東京の空は決して狭くないバカにするなよ僕の故郷を【短歌】
僕は、両親も東京生まれ東京育ち、僕自身も東京生まれ東京育ちの、根っからの東京人です。
だから、
10月の銀杏に色づく校庭の澄んだ東京の空がどれだけ高いことか、
児童館の横の公園の遊具のいちばん上で大の字に仰向けになって見る東京の空がどれだけ深く青いことか、
登ると白い粉が手や服に付く防災庫の上で鬼から逃げていた時の東京の空がどれほど晴れていたことか、
7時ごろに町の銭湯から出た時の夕方の東京の空がどれほど明るかったことか、
周りが有名大学へ進学するのに僕は浪人することがわかった卒業式の打ち上げの帰り道に涙をこぼさないよう見上げた東京の夜空がどれだけ広かったことか、
僕は知っている。
田舎から出てきた人で東京の空は狭いという人がいる。田舎の空はそんなに広いか。田舎に比べて東京の空はそんなに無味乾燥で温度がないか。

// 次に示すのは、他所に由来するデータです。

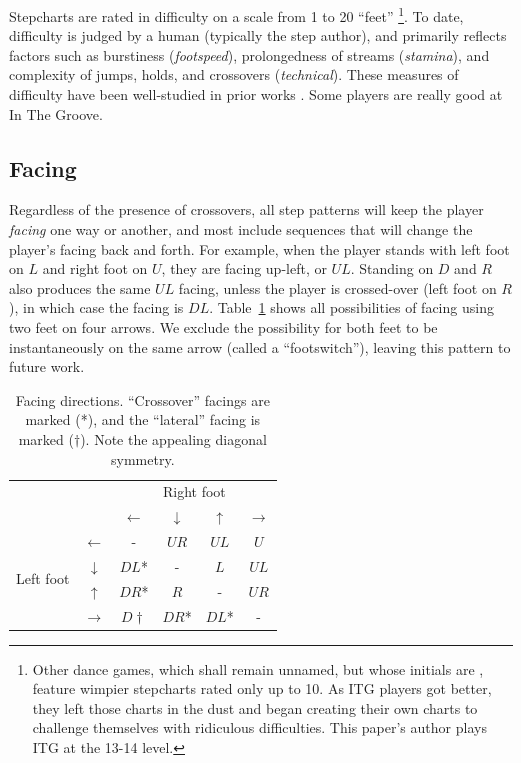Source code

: \documentclass[10pt]{sigplanconf}
\begin{document}
Stepcharts are rated in difficulty on a scale from 1 to 20 ``feet'' \cite{simplylove}\footnote{
Other dance games, which shall remain unnamed, but whose initials are \cite{konami}, feature wimpier stepcharts rated only up to 10. As ITG players got better, they left those charts in the dust and began creating their own charts to challenge themselves with ridiculous difficulties. This paper's author plays ITG at the 13-14 level.}.
To date, difficulty is judged by a human (typically the step author), and primarily reflects factors such as burstiness ({\em footspeed}), prolongedness of streams ({\em stamina}), and complexity of jumps, holds, and crossovers ({\em technical}).
These measures of difficulty have been well-studied in prior works \cite{teamdragonforce,callofthehound,dawgsinthehouse}.
Some players are really good at In The Groove.

\subsection{Facing}

Regardless of the presence of crossovers, all step patterns will keep the player {\em facing} one way or another, and most include sequences that will change the player's facing back and forth.
For example, when the player stands with left foot on $L$ and right foot on $U$, they are facing up-left, or $UL$. Standing on $D$ and $R$ also produces the same $UL$ facing, unless the player is crossed-over (left foot on $R$), in which case the facing is $DL$.
Table~\ref{tab:facing} shows all possibilities of facing using two feet on four arrows.
We exclude the possibility for both feet to be instantaneously on the same arrow (called a ``footswitch''), leaving this pattern to future work.

\begin{table}[h]
	\begin{center}
	\begin{tabular}{cc|cccc}
		& & \multicolumn{4}{c}{Right foot} \\
		& & $\leftarrow$ & $\downarrow$ & $\uparrow$ & $\rightarrow$ \\
		\hline
		\multirow{4}{*}{Left foot}
		& $\leftarrow$  & - & $UR$ & $UL$ & $U$ \\
		& $\downarrow$  & $DL$* & - & $L$ & $UL$ \\
		& $\uparrow$    & $DR$* & $R$ & - & $UR$ \\
		& $\rightarrow$ & $D\dagger$ & $DR$* & $DL$* & - \\

	\end{tabular}
	\end{center}
	\caption{Facing directions. ``Crossover'' facings are marked (*), and the ``lateral'' facing is marked ($\dagger$). Note the appealing diagonal symmetry.}
	\label{tab:facing}
\end{table}
\end{document}

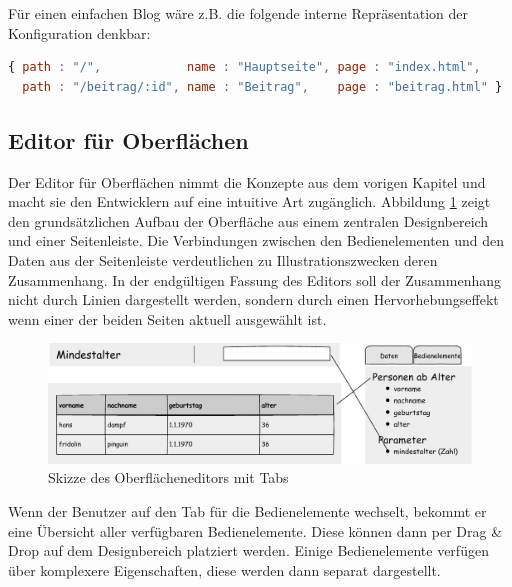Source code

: Für einen einfachen Blog wäre z.B. die folgende interne Repräsentation der Konfiguration denkbar:

\begin{lstlisting}[language=JavaScript, caption=Einfache Routen für einen Blog, label=lst:json:simple-routing-blog]
{ path : "/",            name : "Hauptseite", page : "index.html",
  path : "/beitrag/:id", name : "Beitrag",    page : "beitrag.html" }
\end{lstlisting}

\subsection{Editor für Oberflächen}
\label{sec:design-ui-editor}

Der Editor für Oberflächen nimmt die Konzepte aus dem vorigen Kapitel und macht sie den Entwicklern auf eine intuitive Art zugänglich. Abbildung \ref{fig:ui-editor-sketch-first} zeigt den grundsätzlichen Aufbau der Oberfläche aus einem zentralen Designbereich und einer Seitenleiste. Die Verbindungen zwischen den Bedienelementen und den Daten aus der Seitenleiste verdeutlichen zu Illustrationszwecken deren Zusammenhang. In der endgültigen Fassung des Editors soll der Zusammenhang nicht durch Linien dargestellt werden, sondern durch einen Hervorhebungseffekt wenn einer der beiden Seiten aktuell ausgewählt ist.


\begin{figure}[h]
  \includegraphics[width=\textwidth]{sketches/ui-sketch-first}
  \caption{Skizze des Oberflächeneditors mit Tabs}
  \label{fig:ui-editor-sketch-first}
\end{figure}

Wenn der Benutzer auf den Tab für die Bedienelemente wechselt, bekommt er eine Übersicht aller verfügbaren Bedienelemente. Diese können dann per Drag \& Drop auf dem Designbereich platziert werden. Einige Bedienelemente verfügen über komplexere Eigenschaften, diese werden dann separat dargestellt.

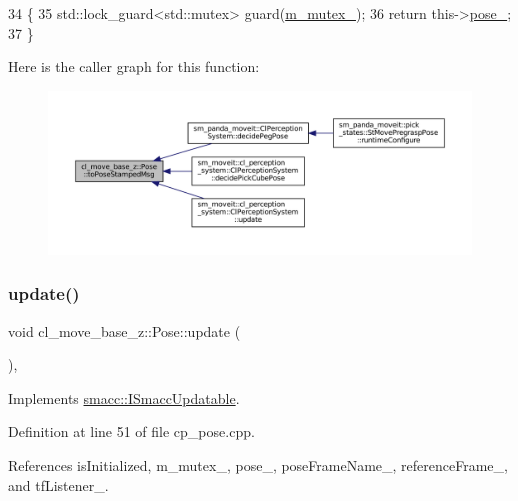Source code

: \begin{DoxyCode}
34     \{
35         std::lock\_guard<std::mutex> guard(\hyperlink{classcl__move__base__z_1_1Pose_a73ed2daba3e473e156cab751fb37b58f}{m\_mutex\_});
36         \textcolor{keywordflow}{return} this->\hyperlink{classcl__move__base__z_1_1Pose_a9da7acf880968a3c220b8436fd0bb6ef}{pose\_};
37     \}
\end{DoxyCode}
Here is the caller graph for this function\+:
\nopagebreak
\begin{figure}[H]
\begin{center}
\leavevmode
\includegraphics[width=350pt]{classcl__move__base__z_1_1Pose_a63887a88c1ac6e9a4a71b8d7d11aed6c_icgraph}
\end{center}
\end{figure}
\mbox{\label{classcl__move__base__z_1_1Pose_abf99d1127cf51a93f97ada2031196114}} 
\subsubsection{\texorpdfstring{update()}{update()}}
{\footnotesize\ttfamily void cl\+\_\+move\+\_\+base\+\_\+z\+::\+Pose\+::update (\begin{DoxyParamCaption}{ }\end{DoxyParamCaption})\hspace{0.3cm}{\ttfamily [override]}, {\ttfamily [virtual]}}



Implements \hyperlink{classsmacc_1_1ISmaccUpdatable_a84ee0520cbefdb1d412bed54650b028e}{smacc\+::\+I\+Smacc\+Updatable}.



Definition at line 51 of file cp\+\_\+pose.\+cpp.



References is\+Initialized, m\+\_\+mutex\+\_\+, pose\+\_\+, pose\+Frame\+Name\+\_\+, reference\+Frame\+\_\+, and tf\+Listener\+\_\+.



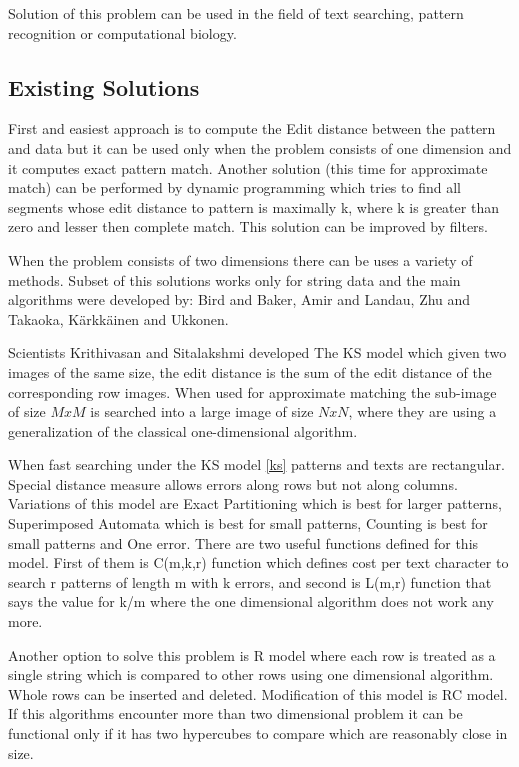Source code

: Solution of this problem can be used in the field of text searching, pattern recognition or computational biology.

\subsection{Existing Solutions}

First and easiest approach is to compute the Edit distance between the pattern and data but it can be used only when the problem consists of one dimension and it computes exact pattern match. Another solution (this time for approximate match) can be performed by dynamic programming which tries to find all segments whose edit distance to pattern is maximally k, where k is greater than zero and lesser then complete match. This solution can be improved by filters.

When the problem consists of two dimensions there can be uses a variety of methods. Subset of this solutions works only for string data and the main algorithms were developed by: Bird and Baker, Amir and Landau, Zhu and Takaoka, K{\"a}rkk{\"a}inen and Ukkonen.

Scientists Krithivasan and Sitalakshmi developed The KS model which given two images of the same size, the edit distance is the sum of the edit distance of the corresponding row images. When used for approximate matching the sub-image of size $MxM$ is searched into a large image of size $NxN$, where they are using a generalization of the classical one-dimensional algorithm.

When fast searching under the KS model \ref{ks} patterns and texts are rectangular. Special distance measure allows errors along rows but not along columns. Variations of this model are Exact Partitioning which is best for larger patterns, Superimposed Automata which is best for small patterns, Counting is best for small patterns and One error. There are two useful functions defined for this model. First of them is C(m,k,r) function which defines cost per text character to search r patterns of length m with k errors, and second is L(m,r) function that says the value for k/m where the one dimensional algorithm does not work any more.

Another option to solve this problem is R model where each row is treated as a single string which is compared to other rows using one dimensional algorithm. Whole rows can be inserted and deleted. Modification of this model is RC model. If this algorithms encounter more than two dimensional problem it can be functional only if it has two hypercubes to compare which are reasonably close in size.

そりゃ狭いさ。でかいビルが立ち並んでるんだ。狭まるもんは狭まるよ。
でも東京の空が狭いと思うのは、心の中で狭めてるからだ。
華やかだけど不自由な東京の空?キラキラしていて魅力的だけど偽物みたいな東京の空?
ふざけるなよ。
僕は東京に空が無いと言った智恵子を憎む。東京に空はある。しかもこんなにも広い。
バカにするなよ僕の故郷を、僕の思い出を、僕の空を。